*** DATA SHOWN
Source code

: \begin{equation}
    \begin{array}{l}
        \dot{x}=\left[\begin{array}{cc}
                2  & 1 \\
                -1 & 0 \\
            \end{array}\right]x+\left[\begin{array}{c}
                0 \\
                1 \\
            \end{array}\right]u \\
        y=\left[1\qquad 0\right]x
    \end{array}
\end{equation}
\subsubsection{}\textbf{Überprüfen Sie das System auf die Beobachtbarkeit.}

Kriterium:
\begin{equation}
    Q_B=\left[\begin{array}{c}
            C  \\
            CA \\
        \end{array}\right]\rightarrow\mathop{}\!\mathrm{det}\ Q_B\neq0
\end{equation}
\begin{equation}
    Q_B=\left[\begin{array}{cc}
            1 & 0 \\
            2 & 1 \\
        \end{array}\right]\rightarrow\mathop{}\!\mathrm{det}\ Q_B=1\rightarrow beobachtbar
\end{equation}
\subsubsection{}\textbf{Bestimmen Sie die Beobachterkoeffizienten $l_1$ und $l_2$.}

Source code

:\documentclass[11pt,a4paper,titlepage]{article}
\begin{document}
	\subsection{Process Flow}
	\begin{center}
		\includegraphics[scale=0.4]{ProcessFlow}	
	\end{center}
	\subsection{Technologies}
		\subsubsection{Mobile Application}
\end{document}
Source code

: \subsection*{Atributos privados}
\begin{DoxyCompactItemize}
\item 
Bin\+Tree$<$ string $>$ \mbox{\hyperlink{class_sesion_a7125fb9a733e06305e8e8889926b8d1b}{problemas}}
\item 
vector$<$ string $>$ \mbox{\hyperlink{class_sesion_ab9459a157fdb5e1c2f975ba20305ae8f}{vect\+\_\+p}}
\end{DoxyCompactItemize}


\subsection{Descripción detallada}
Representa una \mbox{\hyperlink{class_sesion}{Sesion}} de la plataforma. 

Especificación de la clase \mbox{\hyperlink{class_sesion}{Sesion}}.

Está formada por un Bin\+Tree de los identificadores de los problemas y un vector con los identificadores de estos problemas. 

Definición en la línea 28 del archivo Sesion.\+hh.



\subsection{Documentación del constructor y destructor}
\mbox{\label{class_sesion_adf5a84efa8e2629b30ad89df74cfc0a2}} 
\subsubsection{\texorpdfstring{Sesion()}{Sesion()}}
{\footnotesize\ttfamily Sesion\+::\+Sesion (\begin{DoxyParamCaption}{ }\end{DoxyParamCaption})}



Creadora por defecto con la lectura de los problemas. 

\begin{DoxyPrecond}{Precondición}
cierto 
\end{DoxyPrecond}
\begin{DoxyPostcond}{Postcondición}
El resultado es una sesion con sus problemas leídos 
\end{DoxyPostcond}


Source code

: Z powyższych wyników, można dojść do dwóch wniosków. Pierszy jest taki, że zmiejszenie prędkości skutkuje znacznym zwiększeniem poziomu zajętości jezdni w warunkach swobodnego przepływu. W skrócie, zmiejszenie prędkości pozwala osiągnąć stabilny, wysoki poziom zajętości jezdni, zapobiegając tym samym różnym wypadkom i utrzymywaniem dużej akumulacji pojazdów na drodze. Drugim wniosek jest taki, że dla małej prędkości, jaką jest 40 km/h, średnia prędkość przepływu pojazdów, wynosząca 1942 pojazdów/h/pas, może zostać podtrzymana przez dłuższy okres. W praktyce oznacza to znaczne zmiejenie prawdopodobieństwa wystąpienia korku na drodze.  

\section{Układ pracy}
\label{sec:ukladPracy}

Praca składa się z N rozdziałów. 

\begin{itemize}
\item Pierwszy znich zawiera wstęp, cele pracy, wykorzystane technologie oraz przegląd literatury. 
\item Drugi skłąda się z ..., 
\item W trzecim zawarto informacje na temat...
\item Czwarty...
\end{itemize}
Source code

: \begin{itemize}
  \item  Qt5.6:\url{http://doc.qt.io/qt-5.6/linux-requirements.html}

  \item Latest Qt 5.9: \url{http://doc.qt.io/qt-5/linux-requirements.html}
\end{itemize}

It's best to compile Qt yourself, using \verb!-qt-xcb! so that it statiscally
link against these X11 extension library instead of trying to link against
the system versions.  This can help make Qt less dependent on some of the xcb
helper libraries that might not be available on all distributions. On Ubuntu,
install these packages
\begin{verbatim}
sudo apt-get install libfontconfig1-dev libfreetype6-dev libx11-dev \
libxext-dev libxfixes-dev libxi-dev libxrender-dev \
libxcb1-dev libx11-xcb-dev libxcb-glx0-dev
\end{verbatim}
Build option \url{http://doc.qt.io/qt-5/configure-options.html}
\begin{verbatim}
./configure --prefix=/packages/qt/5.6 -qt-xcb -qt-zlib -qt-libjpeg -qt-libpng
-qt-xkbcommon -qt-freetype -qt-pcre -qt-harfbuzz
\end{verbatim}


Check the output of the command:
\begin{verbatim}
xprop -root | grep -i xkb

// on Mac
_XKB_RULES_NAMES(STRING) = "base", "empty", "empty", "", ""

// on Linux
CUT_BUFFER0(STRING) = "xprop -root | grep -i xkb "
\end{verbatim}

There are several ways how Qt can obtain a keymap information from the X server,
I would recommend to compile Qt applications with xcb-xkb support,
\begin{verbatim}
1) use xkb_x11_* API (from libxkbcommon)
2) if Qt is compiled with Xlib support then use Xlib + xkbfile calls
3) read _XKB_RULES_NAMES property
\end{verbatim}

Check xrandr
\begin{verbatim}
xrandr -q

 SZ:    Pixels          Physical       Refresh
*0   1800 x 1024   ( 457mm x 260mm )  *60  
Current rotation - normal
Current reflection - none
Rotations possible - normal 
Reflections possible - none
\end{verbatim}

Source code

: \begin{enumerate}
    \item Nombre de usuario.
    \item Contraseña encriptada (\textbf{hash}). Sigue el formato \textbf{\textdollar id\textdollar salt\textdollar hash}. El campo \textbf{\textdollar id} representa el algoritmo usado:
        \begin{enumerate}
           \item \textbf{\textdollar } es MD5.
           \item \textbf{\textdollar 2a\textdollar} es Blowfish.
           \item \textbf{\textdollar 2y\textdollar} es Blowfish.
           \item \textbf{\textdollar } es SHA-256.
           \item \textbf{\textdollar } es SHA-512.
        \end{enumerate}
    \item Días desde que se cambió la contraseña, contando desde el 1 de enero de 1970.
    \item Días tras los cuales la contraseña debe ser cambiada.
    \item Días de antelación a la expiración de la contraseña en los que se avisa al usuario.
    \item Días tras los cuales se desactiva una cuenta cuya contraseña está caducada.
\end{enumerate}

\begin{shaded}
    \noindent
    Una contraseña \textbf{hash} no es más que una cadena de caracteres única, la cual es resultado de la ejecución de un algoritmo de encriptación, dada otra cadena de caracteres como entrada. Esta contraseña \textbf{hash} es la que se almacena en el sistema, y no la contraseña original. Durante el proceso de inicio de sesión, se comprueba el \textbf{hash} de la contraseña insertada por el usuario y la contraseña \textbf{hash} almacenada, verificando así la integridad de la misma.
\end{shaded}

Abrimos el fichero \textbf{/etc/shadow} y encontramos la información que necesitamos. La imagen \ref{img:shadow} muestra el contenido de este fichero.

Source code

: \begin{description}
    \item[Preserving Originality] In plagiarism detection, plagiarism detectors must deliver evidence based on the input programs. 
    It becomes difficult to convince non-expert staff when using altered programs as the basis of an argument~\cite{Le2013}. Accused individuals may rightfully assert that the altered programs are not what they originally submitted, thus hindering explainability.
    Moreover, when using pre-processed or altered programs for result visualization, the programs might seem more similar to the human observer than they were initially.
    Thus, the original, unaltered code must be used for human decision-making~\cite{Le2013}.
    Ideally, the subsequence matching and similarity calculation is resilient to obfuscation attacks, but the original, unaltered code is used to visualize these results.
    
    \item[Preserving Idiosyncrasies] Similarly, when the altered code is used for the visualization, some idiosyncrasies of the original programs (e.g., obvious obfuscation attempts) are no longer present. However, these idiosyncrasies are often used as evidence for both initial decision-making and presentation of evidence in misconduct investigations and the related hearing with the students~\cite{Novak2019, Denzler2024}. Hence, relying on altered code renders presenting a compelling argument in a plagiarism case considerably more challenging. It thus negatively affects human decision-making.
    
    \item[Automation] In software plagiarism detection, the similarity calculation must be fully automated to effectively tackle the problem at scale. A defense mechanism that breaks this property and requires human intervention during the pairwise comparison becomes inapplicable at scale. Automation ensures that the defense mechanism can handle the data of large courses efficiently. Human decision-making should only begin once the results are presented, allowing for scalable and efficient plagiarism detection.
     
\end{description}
******
:: TASK GOAL ::
Write down, word for word, the lines above from the one containing "oraz przegląd literatury." through the one containing "helper libraries that", both ends included.

:: THE ANSWER ::
\item Pierwszy znich zawiera wstęp, cele pracy, wykorzystane technologie oraz przegląd literatury. 
\item Drugi skłąda się z ..., 
\item W trzecim zawarto informacje na temat...
\item Czwarty...
\end{itemize}
Source code

: \begin{itemize}
  \item  Qt5.6:\url{http://doc.qt.io/qt-5.6/linux-requirements.html}

  \item Latest Qt 5.9: \url{http://doc.qt.io/qt-5/linux-requirements.html}
\end{itemize}

It's best to compile Qt yourself, using \verb!-qt-xcb! so that it statiscally
link against these X11 extension library instead of trying to link against
the system versions.  This can help make Qt less dependent on some of the xcb
helper libraries that might not be available on all distributions. On Ubuntu,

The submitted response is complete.